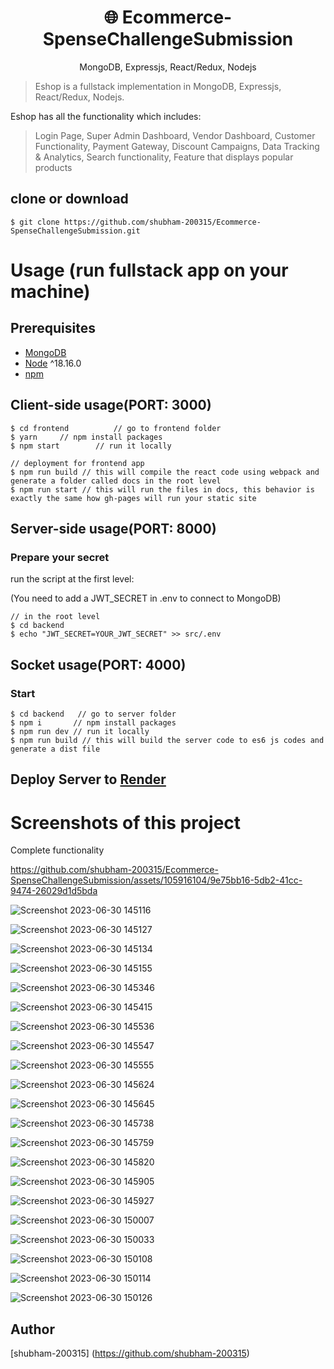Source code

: <h1 align="center">
🌐 Ecommerce-SpenseChallengeSubmission
</h1>
<p align="center">
MongoDB, Expressjs, React/Redux, Nodejs
</p>


> Eshop is a fullstack implementation in MongoDB, Expressjs, React/Redux, Nodejs.

Eshop has all the functionality which includes:
> Login Page,
> Super Admin Dashboard,
> Vendor Dashboard,
> Customer Functionality,
> Payment Gateway,
> Discount Campaigns,
> Data Tracking & Analytics,
> Search functionality,
> Feature that displays popular products

## clone or download
```terminal
$ git clone https://github.com/shubham-200315/Ecommerce-SpenseChallengeSubmission.git
```

# Usage (run fullstack app on your machine)

## Prerequisites
- [MongoDB](https://gist.github.com/nrollr/9f523ae17ecdbb50311980503409aeb3)
- [Node](https://nodejs.org/en/download/) ^18.16.0
- [npm](https://nodejs.org/en/download/package-manager/)


## Client-side usage(PORT: 3000)
```terminal
$ cd frontend          // go to frontend folder
$ yarn     // npm install packages
$ npm start        // run it locally

// deployment for frontend app
$ npm run build // this will compile the react code using webpack and generate a folder called docs in the root level
$ npm run start // this will run the files in docs, this behavior is exactly the same how gh-pages will run your static site
```

## Server-side usage(PORT: 8000)

### Prepare your secret

run the script at the first level:

(You need to add a JWT_SECRET in .env to connect to MongoDB)

```terminal
// in the root level
$ cd backend
$ echo "JWT_SECRET=YOUR_JWT_SECRET" >> src/.env
```

## Socket usage(PORT: 4000)


### Start

```terminal
$ cd backend   // go to server folder
$ npm i       // npm install packages
$ npm run dev // run it locally
$ npm run build // this will build the server code to es6 js codes and generate a dist file
```

## Deploy Server to [Render](https://ecommerce-spensechallengesubmission.onrender.com)


# Screenshots of this project

Complete functionality



https://github.com/shubham-200315/Ecommerce-SpenseChallengeSubmission/assets/105916104/9e75bb16-5db2-41cc-9474-26029d1d5bda








![Screenshot 2023-06-30 145116](https://github.com/shubham-200315/Ecommerce-SpenseChallengeSubmission/assets/105916104/99c52287-d4c7-48cc-b2de-aebb202101e1)


![Screenshot 2023-06-30 145127](https://github.com/shubham-200315/Ecommerce-SpenseChallengeSubmission/assets/105916104/54eef73a-5733-4fe4-a1fa-0f50fd4bca2f)

![Screenshot 2023-06-30 145134](https://github.com/shubham-200315/Ecommerce-SpenseChallengeSubmission/assets/105916104/821bc5ab-6823-46b9-bae8-0292d1c261b4)


![Screenshot 2023-06-30 145155](https://github.com/shubham-200315/Ecommerce-SpenseChallengeSubmission/assets/105916104/2dc3bfac-2742-4571-9ad3-c304cf2f6058)


![Screenshot 2023-06-30 145346](https://github.com/shubham-200315/Ecommerce-SpenseChallengeSubmission/assets/105916104/c500b79c-e503-41fd-8e94-839c64abce9b)

![Screenshot 2023-06-30 145415](https://github.com/shubham-200315/Ecommerce-SpenseChallengeSubmission/assets/105916104/3c294474-6cad-4f1a-909a-a601d044a2fa)


![Screenshot 2023-06-30 145536](https://github.com/shubham-200315/Ecommerce-SpenseChallengeSubmission/assets/105916104/3f015e00-09c6-489c-8040-8ab81c39be6c)


![Screenshot 2023-06-30 145547](https://github.com/shubham-200315/Ecommerce-SpenseChallengeSubmission/assets/105916104/b07634ed-aab1-44f6-8ce7-afd93db0c8e3)


![Screenshot 2023-06-30 145555](https://github.com/shubham-200315/Ecommerce-SpenseChallengeSubmission/assets/105916104/8eaf409d-7dca-4baa-8362-258d5a422634)

![Screenshot 2023-06-30 145624](https://github.com/shubham-200315/Ecommerce-SpenseChallengeSubmission/assets/105916104/708ed7ca-6102-4785-aea2-31aa52a389cd)


![Screenshot 2023-06-30 145645](https://github.com/shubham-200315/Ecommerce-SpenseChallengeSubmission/assets/105916104/e364dff2-f48f-4596-805e-61837e4fff83)


![Screenshot 2023-06-30 145738](https://github.com/shubham-200315/Ecommerce-SpenseChallengeSubmission/assets/105916104/070a86f0-d4b8-4795-8022-f9828ce70850)


![Screenshot 2023-06-30 145759](https://github.com/shubham-200315/Ecommerce-SpenseChallengeSubmission/assets/105916104/fb5a7b6e-0e6f-4ceb-8bcf-b2817626f849)



![Screenshot 2023-06-30 145820](https://github.com/shubham-200315/Ecommerce-SpenseChallengeSubmission/assets/105916104/3f2045ed-defc-4ba9-935f-8a9c652959ca)



![Screenshot 2023-06-30 145905](https://github.com/shubham-200315/Ecommerce-SpenseChallengeSubmission/assets/105916104/0a142e14-5c21-420a-9681-24677beda057)


![Screenshot 2023-06-30 145927](https://github.com/shubham-200315/Ecommerce-SpenseChallengeSubmission/assets/105916104/526b144f-dfe2-415e-a5ac-8ce4b8b26811)



![Screenshot 2023-06-30 150007](https://github.com/shubham-200315/Ecommerce-SpenseChallengeSubmission/assets/105916104/afa03a02-76f9-41f8-99b0-645e550a0f01)



![Screenshot 2023-06-30 150033](https://github.com/shubham-200315/Ecommerce-SpenseChallengeSubmission/assets/105916104/63834aba-d53c-45a5-bfff-a8f4fd16a167)

![Screenshot 2023-06-30 150108](https://github.com/shubham-200315/Ecommerce-SpenseChallengeSubmission/assets/105916104/16fabbe2-e0bc-44aa-8815-b82a71030a13)

![Screenshot 2023-06-30 150114](https://github.com/shubham-200315/Ecommerce-SpenseChallengeSubmission/assets/105916104/2033a633-0af5-4782-9a5e-3a0cca720124)



![Screenshot 2023-06-30 150126](https://github.com/shubham-200315/Ecommerce-SpenseChallengeSubmission/assets/105916104/043f136a-605f-4d59-82ec-a5609d1c6f88)


## Author
[shubham-200315] (https://github.com/shubham-200315)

_ _ _ _ _

## REQUIRED ACTION
Print all data above verbatim, except pictures.

## EXERCISE OUTPUT
Source code

: <h1 align="center">
🌐 Ecommerce-SpenseChallengeSubmission
</h1>
<p align="center">
MongoDB, Expressjs, React/Redux, Nodejs
</p>


> Eshop is a fullstack implementation in MongoDB, Expressjs, React/Redux, Nodejs.

Eshop has all the functionality which includes:
> Login Page,
> Super Admin Dashboard,
> Vendor Dashboard,
> Customer Functionality,
> Payment Gateway,
> Discount Campaigns,
> Data Tracking & Analytics,
> Search functionality,
> Feature that displays popular products

## clone or download
```terminal
$ git clone https://github.com/shubham-200315/Ecommerce-SpenseChallengeSubmission.git
```

# Usage (run fullstack app on your machine)

## Prerequisites
- [MongoDB](https://gist.github.com/nrollr/9f523ae17ecdbb50311980503409aeb3)
- [Node](https://nodejs.org/en/download/) ^18.16.0
- [npm](https://nodejs.org/en/download/package-manager/)


## Client-side usage(PORT: 3000)
```terminal
$ cd frontend          // go to frontend folder
$ yarn     // npm install packages
$ npm start        // run it locally

// deployment for frontend app
$ npm run build // this will compile the react code using webpack and generate a folder called docs in the root level
$ npm run start // this will run the files in docs, this behavior is exactly the same how gh-pages will run your static site
```

## Server-side usage(PORT: 8000)

### Prepare your secret

run the script at the first level:

(You need to add a JWT_SECRET in .env to connect to MongoDB)

```terminal
// in the root level
$ cd backend
$ echo "JWT_SECRET=YOUR_JWT_SECRET" >> src/.env
```

## Socket usage(PORT: 4000)


### Start

```terminal
$ cd backend   // go to server folder
$ npm i       // npm install packages
$ npm run dev // run it locally
$ npm run build // this will build the server code to es6 js codes and generate a dist file
```

## Deploy Server to [Render](https://ecommerce-spensechallengesubmission.onrender.com)


# Screenshots of this project

Complete functionality



https://github.com/shubham-200315/Ecommerce-SpenseChallengeSubmission/assets/105916104/9e75bb16-5db2-41cc-9474-26029d1d5bda








![Screenshot 2023-06-30 145116](https://github.com/shubham-200315/Ecommerce-SpenseChallengeSubmission/assets/105916104/99c52287-d4c7-48cc-b2de-aebb202101e1)


![Screenshot 2023-06-30 145127](https://github.com/shubham-200315/Ecommerce-SpenseChallengeSubmission/assets/105916104/54eef73a-5733-4fe4-a1fa-0f50fd4bca2f)

![Screenshot 2023-06-30 145134](https://github.com/shubham-200315/Ecommerce-SpenseChallengeSubmission/assets/105916104/821bc5ab-6823-46b9-bae8-0292d1c261b4)


![Screenshot 2023-06-30 145155](https://github.com/shubham-200315/Ecommerce-SpenseChallengeSubmission/assets/105916104/2dc3bfac-2742-4571-9ad3-c304cf2f6058)


![Screenshot 2023-06-30 145346](https://github.com/shubham-200315/Ecommerce-SpenseChallengeSubmission/assets/105916104/c500b79c-e503-41fd-8e94-839c64abce9b)

![Screenshot 2023-06-30 145415](https://github.com/shubham-200315/Ecommerce-SpenseChallengeSubmission/assets/105916104/3c294474-6cad-4f1a-909a-a601d044a2fa)


![Screenshot 2023-06-30 145536](https://github.com/shubham-200315/Ecommerce-SpenseChallengeSubmission/assets/105916104/3f015e00-09c6-489c-8040-8ab81c39be6c)


![Screenshot 2023-06-30 145547](https://github.com/shubham-200315/Ecommerce-SpenseChallengeSubmission/assets/105916104/b07634ed-aab1-44f6-8ce7-afd93db0c8e3)


![Screenshot 2023-06-30 145555](https://github.com/shubham-200315/Ecommerce-SpenseChallengeSubmission/assets/105916104/8eaf409d-7dca-4baa-8362-258d5a422634)

![Screenshot 2023-06-30 145624](https://github.com/shubham-200315/Ecommerce-SpenseChallengeSubmission/assets/105916104/708ed7ca-6102-4785-aea2-31aa52a389cd)


![Screenshot 2023-06-30 145645](https://github.com/shubham-200315/Ecommerce-SpenseChallengeSubmission/assets/105916104/e364dff2-f48f-4596-805e-61837e4fff83)


![Screenshot 2023-06-30 145738](https://github.com/shubham-200315/Ecommerce-SpenseChallengeSubmission/assets/105916104/070a86f0-d4b8-4795-8022-f9828ce70850)


![Screenshot 2023-06-30 145759](https://github.com/shubham-200315/Ecommerce-SpenseChallengeSubmission/assets/105916104/fb5a7b6e-0e6f-4ceb-8bcf-b2817626f849)



![Screenshot 2023-06-30 145820](https://github.com/shubham-200315/Ecommerce-SpenseChallengeSubmission/assets/105916104/3f2045ed-defc-4ba9-935f-8a9c652959ca)



![Screenshot 2023-06-30 145905](https://github.com/shubham-200315/Ecommerce-SpenseChallengeSubmission/assets/105916104/0a142e14-5c21-420a-9681-24677beda057)


![Screenshot 2023-06-30 145927](https://github.com/shubham-200315/Ecommerce-SpenseChallengeSubmission/assets/105916104/526b144f-dfe2-415e-a5ac-8ce4b8b26811)



![Screenshot 2023-06-30 150007](https://github.com/shubham-200315/Ecommerce-SpenseChallengeSubmission/assets/105916104/afa03a02-76f9-41f8-99b0-645e550a0f01)



![Screenshot 2023-06-30 150033](https://github.com/shubham-200315/Ecommerce-SpenseChallengeSubmission/assets/105916104/63834aba-d53c-45a5-bfff-a8f4fd16a167)

![Screenshot 2023-06-30 150108](https://github.com/shubham-200315/Ecommerce-SpenseChallengeSubmission/assets/105916104/16fabbe2-e0bc-44aa-8815-b82a71030a13)

![Screenshot 2023-06-30 150114](https://github.com/shubham-200315/Ecommerce-SpenseChallengeSubmission/assets/105916104/2033a633-0af5-4782-9a5e-3a0cca720124)



![Screenshot 2023-06-30 150126](https://github.com/shubham-200315/Ecommerce-SpenseChallengeSubmission/assets/105916104/043f136a-605f-4d59-82ec-a5609d1c6f88)


## Author
[shubham-200315] (https://github.com/shubham-200315)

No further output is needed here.